Michel Barnier : « Le budget est perfectible, je n’ai pas de tabou »
Il promet aux élus locaux des « ajustements significatifs du projet de loi de finances » et rejette l’idée de tout nouvel impôt. Résigné à passer le budget par l’article 49-3, Michel Barnier précise sa position sur la suppression d’un jour férié, les difficultés dans l’industrie, l’agriculture, la sécurité, la santé… Alors que les colères se multiplient, celui qui ne s’est « pas roulé par terre pour être Premier ministre » détaille sa méthode : « Remettre du calme, du respect partout. »
Où en est Michel Barnier, soixante-dix jours après son entrée à Matignon ? Débats épiques au Parlement sur le budget, fronde des élus locaux, colère agricole, grèves, fermetures d’usines… Finances, industrie, agriculture, environnement, santé, sécurité, démocratie : le Premier ministre répond aux questions d’Ouest-France sur ses défis à court terme et les projets qu’il entend mettre en œuvre pour durer. Son objectif ? « Sans baguette magique ni esbroufe, améliorer le quotidien des Français. »
Il en profite pour résumer sa méthode : « Vous devez comprendre que je ne me suis pas roulé par terre pour être Premier ministre. J’étais prêt, disponible, mais je n’étais pas demandeur. J’ai accepté en me disant que je pouvais être utile. Avec ma méthode. J’essaie de remettre du calme, du respect partout.

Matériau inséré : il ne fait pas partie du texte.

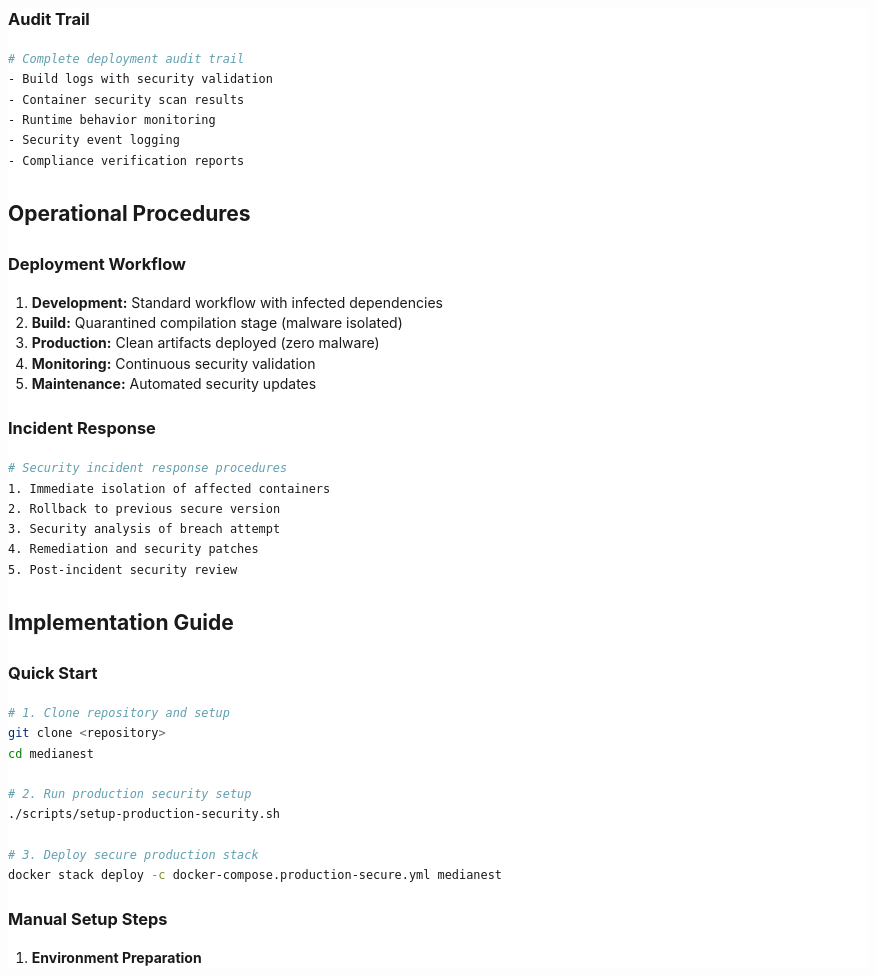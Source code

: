 ### Audit Trail

```bash
# Complete deployment audit trail
- Build logs with security validation
- Container security scan results
- Runtime behavior monitoring
- Security event logging
- Compliance verification reports
```

## Operational Procedures

### Deployment Workflow

1. **Development:** Standard workflow with infected dependencies
2. **Build:** Quarantined compilation stage (malware isolated)
3. **Production:** Clean artifacts deployed (zero malware)
4. **Monitoring:** Continuous security validation
5. **Maintenance:** Automated security updates

### Incident Response

```bash
# Security incident response procedures
1. Immediate isolation of affected containers
2. Rollback to previous secure version
3. Security analysis of breach attempt
4. Remediation and security patches
5. Post-incident security review
```

## Implementation Guide

### Quick Start

```bash
# 1. Clone repository and setup
git clone <repository>
cd medianest

# 2. Run production security setup
./scripts/setup-production-security.sh

# 3. Deploy secure production stack
docker stack deploy -c docker-compose.production-secure.yml medianest
```

### Manual Setup Steps

1. **Environment Preparation**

Le respect n’est pas un gadget, c’est une condition pour réussir. »
Le volet recettes du projet de loi de finances a été largement rejeté à l’Assemblée nationale mardi par les députés macronistes, la droite et l’extrême droite. Aurons-nous un budget avant la fin de l’année ?
Bien sûr que nous aurons un budget pour 2025, c’est l’objectif ! Mais un budget sérieux et responsable, pas déformé comme il l’a été à l’Assemblée, dans sa partie recettes par des votes improbables. Nous tiendrons compte d’idées de tous les groupes, en particulier des quatre du socle commun qui m’accompagnent : Ensemble pour la République, le MoDem, Horizons et la Droite républicaine. Sans oublier le Sénat évidemment, qui compte une majorité soutenant le gouvernement.
Pourriez-vous reprendre des amendements du Nouveau Front populaire, qui avait largement remanié le texte ?
Je ne l’exclus pour aucun groupe. Nous regarderons toutes les propositions aptes à créer du progrès, sans mettre en cause l’équilibre général du projet de loi de finances. Il est de l’intérêt du pays de réduire cette dette énorme pesant sur nos enfants et petits-enfants.
À la fin, vous serez obligé de déclencher le 49-3…
Probablement. Quand je vois ce qu’il s’est passé à l’Assemblée, il me semble difficile de faire autrement au bout de la discussion. Mais vous observerez que nous avons fait le choix de laisser le débat s’y dérouler.
Dans ce budget, vous demandez un effort important aux collectivités locales. Allez-vous le maintenir face à la colère des élus locaux, notamment des présidents de départements, que vous rencontrez à Angers ce vendredi ?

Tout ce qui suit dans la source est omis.